◆ EXERCISE ◆
Repeat every entry in the listing below, exactly.

◆ RECORDS TO PROCESS ◆
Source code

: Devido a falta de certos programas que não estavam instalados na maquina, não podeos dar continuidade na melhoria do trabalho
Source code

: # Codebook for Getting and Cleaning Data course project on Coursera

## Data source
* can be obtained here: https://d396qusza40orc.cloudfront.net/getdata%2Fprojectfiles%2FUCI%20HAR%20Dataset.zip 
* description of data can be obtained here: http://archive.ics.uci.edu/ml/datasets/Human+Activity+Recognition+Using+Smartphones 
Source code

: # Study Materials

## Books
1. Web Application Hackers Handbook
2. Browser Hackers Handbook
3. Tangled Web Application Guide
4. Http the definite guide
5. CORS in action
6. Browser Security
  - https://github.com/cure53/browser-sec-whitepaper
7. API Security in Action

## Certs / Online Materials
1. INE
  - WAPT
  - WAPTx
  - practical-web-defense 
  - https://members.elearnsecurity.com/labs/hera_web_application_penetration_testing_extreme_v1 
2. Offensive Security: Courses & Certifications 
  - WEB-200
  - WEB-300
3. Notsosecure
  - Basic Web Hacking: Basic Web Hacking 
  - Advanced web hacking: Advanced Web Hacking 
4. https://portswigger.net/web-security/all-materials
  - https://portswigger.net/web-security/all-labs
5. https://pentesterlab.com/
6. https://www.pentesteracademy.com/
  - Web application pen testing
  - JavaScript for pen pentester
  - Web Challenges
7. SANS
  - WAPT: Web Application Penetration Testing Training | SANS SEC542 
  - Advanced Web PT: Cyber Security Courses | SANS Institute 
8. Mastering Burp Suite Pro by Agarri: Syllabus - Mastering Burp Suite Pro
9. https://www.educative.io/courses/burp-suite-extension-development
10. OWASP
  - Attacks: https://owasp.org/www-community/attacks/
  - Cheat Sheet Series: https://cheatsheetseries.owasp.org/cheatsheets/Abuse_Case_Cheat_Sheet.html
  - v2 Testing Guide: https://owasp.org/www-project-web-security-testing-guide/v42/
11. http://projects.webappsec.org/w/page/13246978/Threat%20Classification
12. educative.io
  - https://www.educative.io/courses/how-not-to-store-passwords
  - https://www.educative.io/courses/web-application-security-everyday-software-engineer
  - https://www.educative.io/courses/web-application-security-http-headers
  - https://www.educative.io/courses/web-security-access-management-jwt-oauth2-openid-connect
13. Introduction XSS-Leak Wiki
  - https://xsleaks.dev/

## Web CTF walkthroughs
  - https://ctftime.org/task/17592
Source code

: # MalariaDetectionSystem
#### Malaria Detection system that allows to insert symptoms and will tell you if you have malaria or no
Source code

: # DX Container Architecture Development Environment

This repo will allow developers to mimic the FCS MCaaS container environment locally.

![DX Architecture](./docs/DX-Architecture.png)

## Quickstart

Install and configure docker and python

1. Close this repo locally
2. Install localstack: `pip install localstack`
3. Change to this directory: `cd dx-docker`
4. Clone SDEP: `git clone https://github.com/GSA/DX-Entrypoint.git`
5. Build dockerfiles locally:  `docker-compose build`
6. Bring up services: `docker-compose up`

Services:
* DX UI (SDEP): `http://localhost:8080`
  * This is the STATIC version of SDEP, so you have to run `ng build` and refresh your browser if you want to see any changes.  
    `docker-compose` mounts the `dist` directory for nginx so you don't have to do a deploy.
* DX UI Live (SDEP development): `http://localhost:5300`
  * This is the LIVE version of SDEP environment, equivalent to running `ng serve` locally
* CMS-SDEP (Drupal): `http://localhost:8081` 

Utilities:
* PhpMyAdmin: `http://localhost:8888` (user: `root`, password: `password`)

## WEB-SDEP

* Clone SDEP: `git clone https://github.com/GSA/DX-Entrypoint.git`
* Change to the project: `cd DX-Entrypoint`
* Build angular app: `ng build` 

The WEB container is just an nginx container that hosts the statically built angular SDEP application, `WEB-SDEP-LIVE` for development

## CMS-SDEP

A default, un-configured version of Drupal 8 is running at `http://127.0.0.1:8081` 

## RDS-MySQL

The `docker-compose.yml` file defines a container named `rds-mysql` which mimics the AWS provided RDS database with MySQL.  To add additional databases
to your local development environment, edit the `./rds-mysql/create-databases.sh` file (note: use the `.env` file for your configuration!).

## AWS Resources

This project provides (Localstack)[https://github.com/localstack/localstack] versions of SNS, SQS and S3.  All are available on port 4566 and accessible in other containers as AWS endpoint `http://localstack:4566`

◆ TASK OUTPUT ◆
Source code

: Devido a falta de certos programas que não estavam instalados na maquina, não podeos dar continuidade na melhoria do trabalho
Source code

: # Codebook for Getting and Cleaning Data course project on Coursera

## Data source
* can be obtained here: https://d396qusza40orc.cloudfront.net/getdata%2Fprojectfiles%2FUCI%20HAR%20Dataset.zip 
* description of data can be obtained here: http://archive.ics.uci.edu/ml/datasets/Human+Activity+Recognition+Using+Smartphones 
Source code

: # Study Materials

## Books
1. Web Application Hackers Handbook
2. Browser Hackers Handbook
3. Tangled Web Application Guide
4. Http the definite guide
5. CORS in action
6. Browser Security
  - https://github.com/cure53/browser-sec-whitepaper
7. API Security in Action

## Certs / Online Materials
1. INE
  - WAPT
  - WAPTx
  - practical-web-defense 
  - https://members.elearnsecurity.com/labs/hera_web_application_penetration_testing_extreme_v1 
2. Offensive Security: Courses & Certifications 
  - WEB-200
  - WEB-300
3. Notsosecure
  - Basic Web Hacking: Basic Web Hacking 
  - Advanced web hacking: Advanced Web Hacking 
4. https://portswigger.net/web-security/all-materials
  - https://portswigger.net/web-security/all-labs
5. https://pentesterlab.com/
6. https://www.pentesteracademy.com/
  - Web application pen testing
  - JavaScript for pen pentester
  - Web Challenges
7. SANS
  - WAPT: Web Application Penetration Testing Training | SANS SEC542 
  - Advanced Web PT: Cyber Security Courses | SANS Institute 
8. Mastering Burp Suite Pro by Agarri: Syllabus - Mastering Burp Suite Pro
9. https://www.educative.io/courses/burp-suite-extension-development
10. OWASP
  - Attacks: https://owasp.org/www-community/attacks/
  - Cheat Sheet Series: https://cheatsheetseries.owasp.org/cheatsheets/Abuse_Case_Cheat_Sheet.html
  - v2 Testing Guide: https://owasp.org/www-project-web-security-testing-guide/v42/
11. http://projects.webappsec.org/w/page/13246978/Threat%20Classification
12. educative.io
  - https://www.educative.io/courses/how-not-to-store-passwords
  - https://www.educative.io/courses/web-application-security-everyday-software-engineer
  - https://www.educative.io/courses/web-application-security-http-headers
  - https://www.educative.io/courses/web-security-access-management-jwt-oauth2-openid-connect
13. Introduction XSS-Leak Wiki
  - https://xsleaks.dev/

## Web CTF walkthroughs
  - https://ctftime.org/task/17592
Source code

: # MalariaDetectionSystem
#### Malaria Detection system that allows to insert symptoms and will tell you if you have malaria or no
Source code

: # DX Container Architecture Development Environment

This repo will allow developers to mimic the FCS MCaaS container environment locally.

![DX Architecture](./docs/DX-Architecture.png)

## Quickstart

Install and configure docker and python

1. Close this repo locally
2. Install localstack: `pip install localstack`
3. Change to this directory: `cd dx-docker`
4. Clone SDEP: `git clone https://github.com/GSA/DX-Entrypoint.git`
5. Build dockerfiles locally:  `docker-compose build`
6. Bring up services: `docker-compose up`

Services:
* DX UI (SDEP): `http://localhost:8080`
  * This is the STATIC version of SDEP, so you have to run `ng build` and refresh your browser if you want to see any changes.  
    `docker-compose` mounts the `dist` directory for nginx so you don't have to do a deploy.
* DX UI Live (SDEP development): `http://localhost:5300`
  * This is the LIVE version of SDEP environment, equivalent to running `ng serve` locally
* CMS-SDEP (Drupal): `http://localhost:8081` 

Utilities:
* PhpMyAdmin: `http://localhost:8888` (user: `root`, password: `password`)

## WEB-SDEP

* Clone SDEP: `git clone https://github.com/GSA/DX-Entrypoint.git`
* Change to the project: `cd DX-Entrypoint`
* Build angular app: `ng build` 

The WEB container is just an nginx container that hosts the statically built angular SDEP application, `WEB-SDEP-LIVE` for development

## CMS-SDEP

A default, un-configured version of Drupal 8 is running at `http://127.0.0.1:8081` 

## RDS-MySQL

The `docker-compose.yml` file defines a container named `rds-mysql` which mimics the AWS provided RDS database with MySQL.  To add additional databases
to your local development environment, edit the `./rds-mysql/create-databases.sh` file (note: use the `.env` file for your configuration!).

## AWS Resources

This project provides (Localstack)[https://github.com/localstack/localstack] versions of SNS, SQS and S3.  All are available on port 4566 and accessible in other containers as AWS endpoint `http://localstack:4566`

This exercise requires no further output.